The duty to Investigate harassment complaints exists even where subsequent complaints are thematically similar to complaints that have previously been investigated.
In Toronto Metropolitan University v Toronto Metropolitan Faculty Association (McIntyre, March 27, 2023), a tenured professor at the University filed two grievances alleging that the employer had failed in its obligations to protect her health and safety under the collective agreement and the Occupational Health and Safety Act (OHSA) in its response to the unwanted harassing and bullying behaviour of a colleague and in its failure to investigate the grievor’s allegations of harassment over the course of eight years, from 2011 to 2019.
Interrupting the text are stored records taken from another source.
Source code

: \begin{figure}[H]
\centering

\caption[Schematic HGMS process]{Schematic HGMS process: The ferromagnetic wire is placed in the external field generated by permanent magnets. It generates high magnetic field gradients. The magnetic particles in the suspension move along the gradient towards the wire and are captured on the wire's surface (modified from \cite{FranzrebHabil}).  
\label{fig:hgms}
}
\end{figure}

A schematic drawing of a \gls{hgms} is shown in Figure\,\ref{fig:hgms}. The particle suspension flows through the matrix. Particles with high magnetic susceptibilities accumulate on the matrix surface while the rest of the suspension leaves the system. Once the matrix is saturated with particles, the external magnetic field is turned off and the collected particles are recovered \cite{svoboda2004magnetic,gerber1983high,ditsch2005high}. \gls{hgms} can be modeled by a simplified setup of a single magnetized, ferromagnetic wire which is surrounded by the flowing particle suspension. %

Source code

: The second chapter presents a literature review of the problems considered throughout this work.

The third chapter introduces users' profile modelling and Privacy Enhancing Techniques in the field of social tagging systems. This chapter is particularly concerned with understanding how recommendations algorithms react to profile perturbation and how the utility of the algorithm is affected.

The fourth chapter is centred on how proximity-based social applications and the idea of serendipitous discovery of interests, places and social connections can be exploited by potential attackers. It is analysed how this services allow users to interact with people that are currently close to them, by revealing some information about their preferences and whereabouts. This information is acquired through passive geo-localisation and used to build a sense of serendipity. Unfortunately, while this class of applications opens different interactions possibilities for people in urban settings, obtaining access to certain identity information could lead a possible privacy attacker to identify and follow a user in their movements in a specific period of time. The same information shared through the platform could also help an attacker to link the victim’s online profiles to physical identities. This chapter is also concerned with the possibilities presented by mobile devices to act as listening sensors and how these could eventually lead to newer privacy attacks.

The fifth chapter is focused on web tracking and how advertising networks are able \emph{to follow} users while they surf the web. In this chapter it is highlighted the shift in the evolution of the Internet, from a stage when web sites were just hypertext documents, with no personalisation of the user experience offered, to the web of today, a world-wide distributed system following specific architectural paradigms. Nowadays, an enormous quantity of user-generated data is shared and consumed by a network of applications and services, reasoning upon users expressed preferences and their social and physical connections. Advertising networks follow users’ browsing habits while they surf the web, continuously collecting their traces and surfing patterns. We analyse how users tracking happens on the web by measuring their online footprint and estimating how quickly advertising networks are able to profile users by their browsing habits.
The grievor in this case first raised concerns of harassment and discrimination in 2011. In 2013, the Dean investigated the complaints and did not make any findings of wrongdoing. From November 2014 to May of 2015 the grievor reported further workplace harassment to the Dean, Human Resources, and other departments in the University. In early 2015, the University conducted a violence risk assessment and concluded that the respondent posed a “low” risk to the grievor. In June 2015, the University engaged Rubin Thomlinson LLP to investigate the grievor’s harassment complaints and complaints from the respondent and other colleagues regarding the grievor. In 2017, the Thomlinson Report determined that some of the grievor’s complaints against the respondent were substantiated. The grievor raised further concerns including human rights complaints and further violent risk assessments were conducted in 2017 and 2018, both concluding that there was low risk from the respondent.
The union alleged that the University was dismissive of the grievor’s concerns, failed to intervene to protect the grievor, and treated her as a problem to be managed, negatively impacting her health and her career. Arbitrator McIntyre was tasked not with determining the veracity of the grievor’s harassment allegations, but with whether the University had fulfilled its statutory and collective agreement obligations to the grievor. The arbitrator concluded that the University breached its obligations when, upon receipt of the Thomlinson Report which concluded that the respondent had engaged in uncivility rising to harassment against the grievor, it failed to reassign the respondent’s office; it failed to provide the grievor with the results of the Report and the corrective action taken in a timely manner; it failed to conduct investigations following harassment complaints in April/May 2017 and March-June 2018; and it failed to conduct a human rights investigation into the grievor’s complaints.
While the University had investigated the grievor’s initial formal complaint, and responded appropriately by issuing the respondent a written warning, it had failed to take further reasonable steps to protect the grievor or conduct further investigations into similar allegations made by the grievor subsequent to the Report. This case confirms that employers must be vigilant and assess whether the particulars alleged, particularly when new allegations are similar to past allegations, trigger their statutory and collective agreement obligation to investigate workplace harassment.